By that logic, Feinman’s lengthy biography, bar association ratings, and delegate interaction mattered far less than the support he received from the Democratic leaders. That voters can't be sure whether those were the reasons the leaders chose him is precisely the reformers' point.

 

Posted by Dirk Olin on October 30, 2007 04:04 PM | Permalink | Print

 

 

Comments

 

I've lived all over this country (Washington, Nevada, Utah, Kansas, Missouri and now, NY) and seen all manner or selecting or electing judges. As a practicing attorney, I can say that I have never seen a system that did such a poor job of selecting its judges as our NYC system, which is a sham.

 

When I first moved into the city, I asked a judge friend how he got on the bench and he told me how he had to get in good with the party. I asked which one and he said there is only one -- the Democratic party. I was shocked and still am abhorred by the lack of input from any elected leaders in the elected capacity.

 

A few thoughts on the process follow:

 

I find it ironic that the (as it turns out, ill-named) Democratic party supports such an UN-democratic process.

 

The system is so bad that it is difficult not to question the legitimacy of the courts and the judges altogether. The moral authority for any judge to sit on the bench as a result of the current process is, at best, flimsy.

 

The convention system has rotted and the judiciary is in danger largely due to the type of corrupton that results from an unchallenged one party system.

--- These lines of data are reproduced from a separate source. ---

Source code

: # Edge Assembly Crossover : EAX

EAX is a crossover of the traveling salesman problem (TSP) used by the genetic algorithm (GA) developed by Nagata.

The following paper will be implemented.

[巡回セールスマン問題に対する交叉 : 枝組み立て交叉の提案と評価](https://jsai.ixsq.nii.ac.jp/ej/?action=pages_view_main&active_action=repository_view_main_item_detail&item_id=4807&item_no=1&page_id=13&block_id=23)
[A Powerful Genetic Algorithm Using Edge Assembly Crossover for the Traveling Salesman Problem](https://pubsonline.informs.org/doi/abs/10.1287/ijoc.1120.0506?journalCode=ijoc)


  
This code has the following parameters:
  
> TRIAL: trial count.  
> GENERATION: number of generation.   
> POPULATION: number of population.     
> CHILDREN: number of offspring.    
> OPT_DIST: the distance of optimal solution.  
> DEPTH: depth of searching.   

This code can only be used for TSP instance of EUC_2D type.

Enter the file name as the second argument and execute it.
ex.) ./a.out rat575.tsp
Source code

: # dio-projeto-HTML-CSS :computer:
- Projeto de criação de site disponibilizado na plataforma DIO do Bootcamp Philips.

Posted by: TC | October 30, 2007 09:59 PM

 

It's interesting, but what does it all mean? The leaders are voted to be leaders. Who wants a leaderless organization? On October 4th, the Supreme Court grimaced in unison at the Brennan Center's outcome of primaries for the well-funded/self-funded, which would give bought judgeships a new meaning. That's progressive? Look at the diversity of the bench compared to any Governor's appointments. How much money does Paul want to have to raise and from whom?

Posted by: Jackie Najalack | October 31, 2007 08:13 AM

 

This is another excellent piece of reporting by Mr. Boog. "Jackie Najalack" is promoting the party line of the New York County Democratic Committee, and not very well. He claims in an earlier posting to be a member of the bar, but the OCA has no record of him. Presumably it is a pseudonym. Who are you really, Jackie?

Posted by: Kent Yalowitz | October 31, 2007 09:06 AM

 

These judges actually think they deserve a raise with the kangaroo courts they run. They don't deserve a raise or even the title of "your honor." They are a collection of political cronies with little to no legal talent. Many of these judges haven't practiced any law in their life besides clerking for a judge, i.e. judge Butler on the Queens ballot. It's all about who you know and who you spread the appropriate amount of $ to. I have little to no respect for most judges precisely for the way they are elected and not to mention the way they conduct themselves.